Nehmen wir dieses fiktive Beispiel:

Bisher EG9a, Stufe 6 = 3895,24 Euro, es steht eine Besitzstandszulage nach § 9 TVÜ-L in Höhe von 145,99 Euro zu.
Nach § 17 Abs. 4 wird zur Ermittlung des Unterschiedsbetrages die Zualge dem Tabellenentgelt hinzugerechnet.
Also 3895,24 Euro + 145,99 Euro = 4041,23 Euro.
Das Tabellenentgelt der EG9b, Stufe 5 (4124,89 Euro) entspricht mindestens diesem Betrag.
Die Berechnung des Unterschiedsbetrages 4124,89 Euro - 4041,23 Euro = 83,66 Euro löst die Zahlung des Garantiebetrages von 180 Euro aus.

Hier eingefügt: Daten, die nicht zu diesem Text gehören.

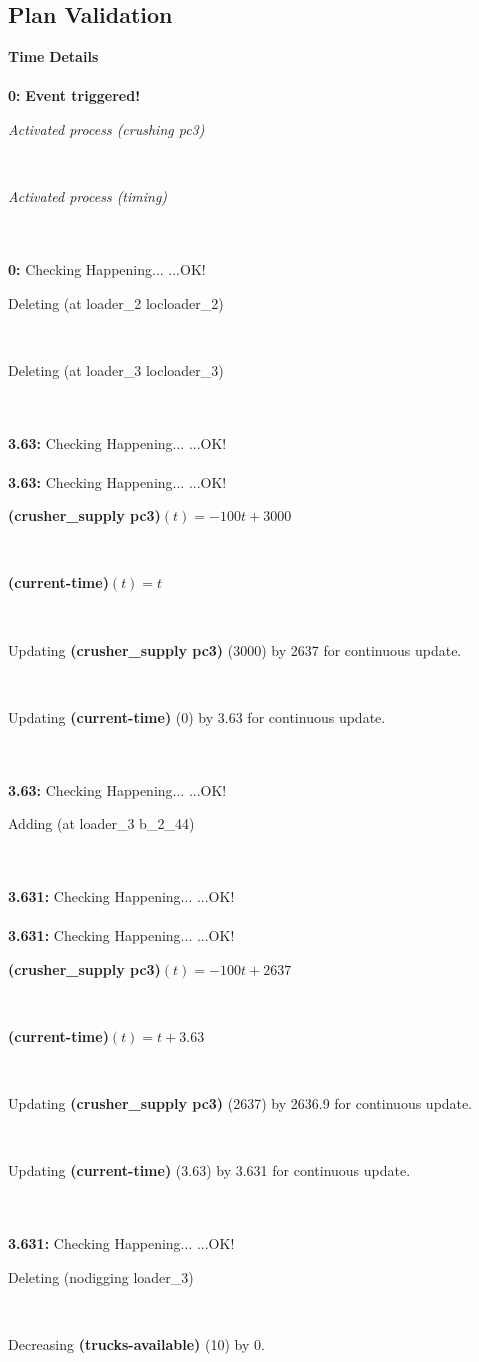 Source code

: \documentclass[a4paper,12pt]{article}
\newcommand{\headingtimedetails}{{\bf Time} \qquad \= {\bf Details}\\[0.8ex]}
\newcommand{\atime}[1]{{\bf #1:}}
\newcommand{\action}[1]{{\sf #1}}
\newcommand{\exprn}[1]{{\sf #1}}
\newcommand{\fexprn}[1]{{\small {\bf #1}}}
\newcommand{\checkhappening}{Checking Happening... }
\newcommand{\eventtriggered}{{\bf Event triggered!}}
\newcommand{\listrow}[1]{\begin{minipage}[t]{11.5cm} #1 \end{minipage}}
\newcommand{\happeningOK}{...OK!}
\newcommand{\aprocessactivated}[1]{\listrow{{\it Activated process #1} }}
\newcommand{\assignmentcts}[3]{\listrow{Updating \fexprn{#1} (#2) by #3 for continuous update.}}
\newcommand{\decrease}[3]{\listrow{Decreasing \fexprn{#1} (#2) by #3.}}
\newcommand{\function}[2]{\listrow{\fexprn{#1}$(t) = #2$}}
\newcommand{\adding}[1]{\listrow{Adding \exprn{#1} }}
\newcommand{\deleting}[1]{\listrow{Deleting \exprn{#1} }}
\begin{document}
\subsection{Plan Validation}
\begin{tabbing}
\headingtimedetails 
\\
 \atime{0} \> \eventtriggered \\
\> \aprocessactivated{\action{(crushing pc3)}}\\
\> \aprocessactivated{\action{(timing)}}\\
\\
\atime{0} \> \checkhappening\happeningOK\\
 \> \deleting{(at loader\_2 locloader\_2)}\\
 \> \deleting{(at loader\_3 locloader\_3)}\\
\\
\atime{3.63} \> \checkhappening\happeningOK\\
\\
\atime{3.63} \> \checkhappening\happeningOK\\
 \> \function{(crusher\_supply pc3)}{ - 100t + 3000}\\
 \> \function{(current-time)}{t}\\
 \> \assignmentcts{(crusher\_supply pc3)}{3000}{2637}\\
 \> \assignmentcts{(current-time)}{0}{3.63}\\
\\
\atime{3.63} \> \checkhappening\happeningOK\\
 \> \adding{(at loader\_3 b\_2\_44)}\\
\\
\atime{3.631} \> \checkhappening\happeningOK\\
\\
\atime{3.631} \> \checkhappening\happeningOK\\
 \> \function{(crusher\_supply pc3)}{ - 100t + 2637}\\
 \> \function{(current-time)}{t + 3.63}\\
 \> \assignmentcts{(crusher\_supply pc3)}{2637}{2636.9}\\
 \> \assignmentcts{(current-time)}{3.63}{3.631}\\
\\
\atime{3.631} \> \checkhappening\happeningOK\\
 \> \deleting{(nodigging loader\_3)}\\
 \> \decrease{(trucks-available)}{10}{0}\\
\\

\end{tabbing}
\end{document}
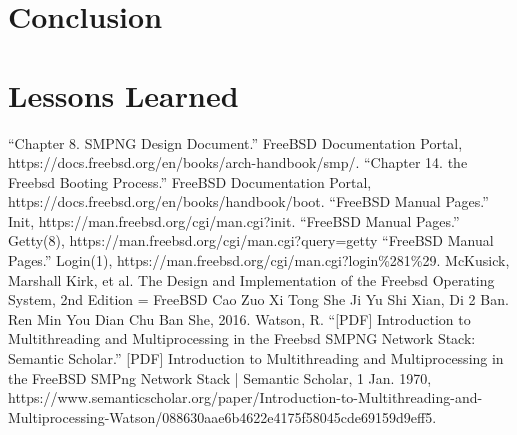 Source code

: \documentclass[12pt, dvipsnames, a4paper]{article}
\begin{document}
\section{Conclusion}
\lipsum[1]

\section{Lessons Learned}
\lipsum[1]

\begin{thebibliography}{00}
	 “Chapter 8. SMPNG Design Document.” FreeBSD Documentation Portal, https://docs.freebsd.org/en/books/arch-handbook/smp/.
	 “Chapter 14. the Freebsd Booting Process.” FreeBSD Documentation Portal,
	https://docs.freebsd.org/en/books/handbook/boot.
	 “FreeBSD Manual Pages.” Init, https://man.freebsd.org/cgi/man.cgi?init.
	 “FreeBSD Manual Pages.” Getty(8), https://man.freebsd.org/cgi/man.cgi?query=getty
	 “FreeBSD Manual Pages.” Login(1), https://man.freebsd.org/cgi/man.cgi?login\%281\%29.
	 McKusick, Marshall Kirk, et al. The Design and Implementation of the Freebsd Operating System, 2nd Edition = FreeBSD Cao Zuo Xi Tong She Ji Yu Shi Xian, Di 2 Ban. Ren Min You Dian Chu Ban She, 2016.
	 Watson, R. “[PDF] Introduction to Multithreading and Multiprocessing in the Freebsd SMPNG Network Stack: Semantic Scholar.” [PDF]  Introduction to Multithreading and Multiprocessing in the FreeBSD SMPng Network Stack | Semantic Scholar, 1 Jan. 1970, https://www.semanticscholar.org/paper/Introduction-to-Multithreading-and-Multiprocessing-Watson/088630aae6b4622e4175f58045cde69159d9eff5.
\end{thebibliography}
\end{document}
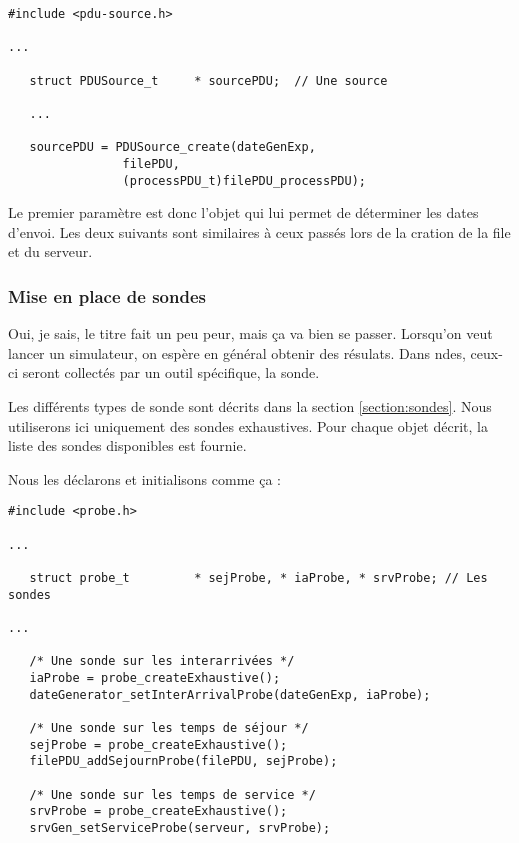 \begin{verbatim}
#include <pdu-source.h>

...

   struct PDUSource_t     * sourcePDU;  // Une source

   ...

   sourcePDU = PDUSource_create(dateGenExp, 
				filePDU,
				(processPDU_t)filePDU_processPDU);
\end{verbatim}

   Le premier paramètre est donc l'objet qui lui permet de déterminer
les dates d'envoi. Les deux suivants sont similaires à ceux passés
lors de la cration de la file et du serveur.
   
%
\subsubsection{Mise en place de sondes}

   Oui, je sais, le titre fait un peu peur, mais ça va bien se
passer. Lorsqu'on veut lancer un simulateur, on espère en général
obtenir des résulats. Dans {\sc ndes}, ceux-ci seront collectés par un
outil spécifique, la sonde.

   Les différents types de sonde sont décrits dans la section
\ref{section:sondes}. Nous utiliserons ici uniquement des sondes
exhaustives. Pour chaque objet décrit, la liste des sondes
disponibles est fournie. 

   Nous les déclarons et initialisons comme ça :

\begin{verbatim}
#include <probe.h>

...

   struct probe_t         * sejProbe, * iaProbe, * srvProbe; // Les sondes

...

   /* Une sonde sur les interarrivées */
   iaProbe = probe_createExhaustive();
   dateGenerator_setInterArrivalProbe(dateGenExp, iaProbe);

   /* Une sonde sur les temps de séjour */
   sejProbe = probe_createExhaustive();
   filePDU_addSejournProbe(filePDU, sejProbe);

   /* Une sonde sur les temps de service */
   srvProbe = probe_createExhaustive();
   srvGen_setServiceProbe(serveur, srvProbe);
\end{verbatim}

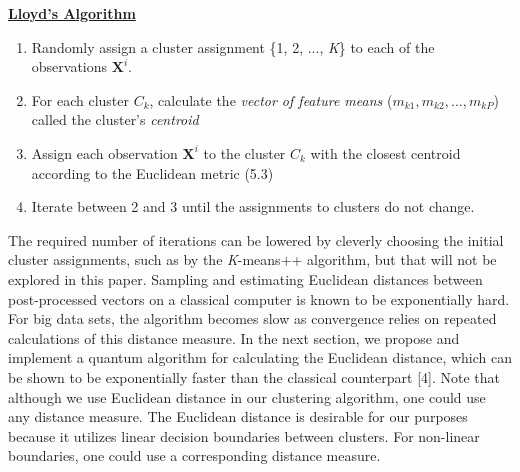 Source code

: \documentclass[twocolumn, english]{revtex4-2}
\numberwithin{equation}{section}
\begin{document}
\underline{\textbf{Lloyd's Algorithm}}
\begin{enumerate}
\item Randomly assign a cluster assignment \{1, 2, ..., \textit{K}\} to each of the observations $\textbf{X}^{i}$.
\item For each cluster $C_{k}$, calculate the \textit{vector of feature means} ($m_{k1}, m_{k2}, ..., m_{kP}$) called the cluster's \textit{centroid}
\item Assign each observation $\textbf{X}^{i}$ to the cluster $C_{k}$ with the closest centroid according to the Euclidean metric (5.3)
\item Iterate between 2 and 3 until the assignments to clusters do not change.
\end{enumerate}
The required number of iterations can be lowered by cleverly choosing the initial cluster assignments, such as by the \textit{K}-means++ algorithm, but that will not be explored in this paper. Sampling and estimating Euclidean distances between post-processed vectors on a classical computer is known to be exponentially hard. For big data sets, the algorithm becomes slow as convergence relies on repeated calculations of this distance measure. In the next section, we propose and implement a quantum algorithm for calculating the Euclidean distance, which can be shown to be exponentially faster than the classical counterpart [4]. Note that although we use Euclidean distance in our clustering algorithm, one could use any distance measure. The Euclidean distance is desirable for our purposes because it utilizes linear decision boundaries between clusters. For non-linear boundaries, one could use a corresponding distance measure. 
\end{document}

Wenn nun das neue Entgelt sich lediglich aus bisherigem Tabellenentgeld zzgl. Garantiebetrag (hier: 3895,24 Euro + 180 Euro = 4075,24 Euro) zusammensetz, bliebe das Entgelt hinter dem Tabellenentgelt der EG9b, Stufe 5 zurück. Also käme es stattdessen zur Zahlung des Tabellenentgeltes der EG9b, Stufe 5.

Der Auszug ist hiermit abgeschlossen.